* **Required work**
When you find the word "Design" in a line of the entries, please copy the whole line.

** Supplied data follows **

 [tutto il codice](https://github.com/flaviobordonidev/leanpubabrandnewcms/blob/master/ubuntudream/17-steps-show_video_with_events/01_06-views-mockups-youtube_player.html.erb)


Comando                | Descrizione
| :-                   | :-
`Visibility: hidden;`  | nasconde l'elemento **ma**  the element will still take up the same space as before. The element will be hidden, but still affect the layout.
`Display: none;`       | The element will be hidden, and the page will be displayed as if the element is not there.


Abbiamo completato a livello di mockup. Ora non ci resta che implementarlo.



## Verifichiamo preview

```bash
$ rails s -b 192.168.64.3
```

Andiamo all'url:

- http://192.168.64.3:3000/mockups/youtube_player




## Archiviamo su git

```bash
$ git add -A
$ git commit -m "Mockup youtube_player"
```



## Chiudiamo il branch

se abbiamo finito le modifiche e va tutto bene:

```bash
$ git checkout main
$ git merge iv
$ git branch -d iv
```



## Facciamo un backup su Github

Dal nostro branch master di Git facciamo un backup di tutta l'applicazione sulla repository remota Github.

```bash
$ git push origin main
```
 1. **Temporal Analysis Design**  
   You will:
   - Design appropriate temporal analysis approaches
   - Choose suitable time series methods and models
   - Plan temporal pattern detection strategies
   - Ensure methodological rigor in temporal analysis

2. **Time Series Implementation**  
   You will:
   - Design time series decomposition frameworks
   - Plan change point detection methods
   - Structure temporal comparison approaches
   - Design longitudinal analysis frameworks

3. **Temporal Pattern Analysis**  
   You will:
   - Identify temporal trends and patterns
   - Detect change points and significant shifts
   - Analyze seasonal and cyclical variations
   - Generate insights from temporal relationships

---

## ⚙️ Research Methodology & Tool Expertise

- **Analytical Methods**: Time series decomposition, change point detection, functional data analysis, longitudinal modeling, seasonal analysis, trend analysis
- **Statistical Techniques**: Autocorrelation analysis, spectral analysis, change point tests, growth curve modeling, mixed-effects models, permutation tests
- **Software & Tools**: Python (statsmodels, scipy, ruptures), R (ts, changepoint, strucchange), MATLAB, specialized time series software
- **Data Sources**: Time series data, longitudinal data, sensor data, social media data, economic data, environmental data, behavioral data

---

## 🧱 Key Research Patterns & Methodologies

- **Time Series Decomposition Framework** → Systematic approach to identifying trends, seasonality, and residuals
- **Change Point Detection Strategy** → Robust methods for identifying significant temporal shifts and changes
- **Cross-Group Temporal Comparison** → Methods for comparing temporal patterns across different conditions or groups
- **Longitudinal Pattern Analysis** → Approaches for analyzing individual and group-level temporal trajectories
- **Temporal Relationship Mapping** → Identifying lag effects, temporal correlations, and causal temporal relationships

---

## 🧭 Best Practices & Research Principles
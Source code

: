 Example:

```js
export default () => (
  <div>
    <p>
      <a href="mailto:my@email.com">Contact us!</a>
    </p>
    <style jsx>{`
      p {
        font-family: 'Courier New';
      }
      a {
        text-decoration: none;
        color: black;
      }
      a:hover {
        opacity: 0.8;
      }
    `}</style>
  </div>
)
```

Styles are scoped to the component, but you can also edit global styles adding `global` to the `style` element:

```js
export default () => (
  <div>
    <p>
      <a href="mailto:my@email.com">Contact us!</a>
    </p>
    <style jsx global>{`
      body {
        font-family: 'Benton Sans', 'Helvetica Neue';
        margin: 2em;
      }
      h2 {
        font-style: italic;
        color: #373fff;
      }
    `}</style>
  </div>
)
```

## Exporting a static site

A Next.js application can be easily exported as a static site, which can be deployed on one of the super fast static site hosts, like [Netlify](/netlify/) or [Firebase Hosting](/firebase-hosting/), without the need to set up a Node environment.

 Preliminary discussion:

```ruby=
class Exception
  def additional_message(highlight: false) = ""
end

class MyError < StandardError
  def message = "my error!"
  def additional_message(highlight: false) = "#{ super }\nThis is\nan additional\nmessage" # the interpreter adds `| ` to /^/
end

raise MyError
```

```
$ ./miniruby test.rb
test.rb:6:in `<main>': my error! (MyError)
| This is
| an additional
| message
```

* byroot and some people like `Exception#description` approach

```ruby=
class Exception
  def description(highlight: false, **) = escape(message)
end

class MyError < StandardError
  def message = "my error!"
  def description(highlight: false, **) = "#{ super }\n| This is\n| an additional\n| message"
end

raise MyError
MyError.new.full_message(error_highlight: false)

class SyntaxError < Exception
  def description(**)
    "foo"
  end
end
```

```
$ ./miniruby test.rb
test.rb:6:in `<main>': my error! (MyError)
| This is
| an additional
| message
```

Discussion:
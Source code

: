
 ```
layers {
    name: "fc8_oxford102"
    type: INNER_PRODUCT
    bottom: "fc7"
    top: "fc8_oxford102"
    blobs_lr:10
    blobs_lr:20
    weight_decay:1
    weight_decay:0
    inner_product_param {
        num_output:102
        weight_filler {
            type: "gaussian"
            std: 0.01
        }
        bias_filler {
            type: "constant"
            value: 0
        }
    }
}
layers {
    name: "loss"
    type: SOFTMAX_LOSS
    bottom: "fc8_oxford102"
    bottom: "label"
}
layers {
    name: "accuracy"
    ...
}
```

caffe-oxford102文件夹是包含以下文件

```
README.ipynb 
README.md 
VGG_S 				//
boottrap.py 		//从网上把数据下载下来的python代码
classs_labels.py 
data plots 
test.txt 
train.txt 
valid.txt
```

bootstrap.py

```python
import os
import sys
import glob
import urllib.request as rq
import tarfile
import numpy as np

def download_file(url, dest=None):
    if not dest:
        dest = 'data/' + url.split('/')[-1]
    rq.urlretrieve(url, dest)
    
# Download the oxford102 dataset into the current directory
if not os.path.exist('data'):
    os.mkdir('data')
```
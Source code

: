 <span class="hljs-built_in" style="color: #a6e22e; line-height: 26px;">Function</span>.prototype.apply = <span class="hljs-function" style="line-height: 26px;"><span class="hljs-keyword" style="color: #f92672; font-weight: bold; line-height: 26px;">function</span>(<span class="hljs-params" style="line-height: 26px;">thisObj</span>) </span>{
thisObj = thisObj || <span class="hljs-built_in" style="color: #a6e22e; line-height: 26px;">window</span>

** End of Supplied data **

* **Result of the task**
 1. **Temporal Analysis Design**  
   - Design appropriate temporal analysis approaches
   - Design time series decomposition frameworks
   - Design longitudinal analysis frameworks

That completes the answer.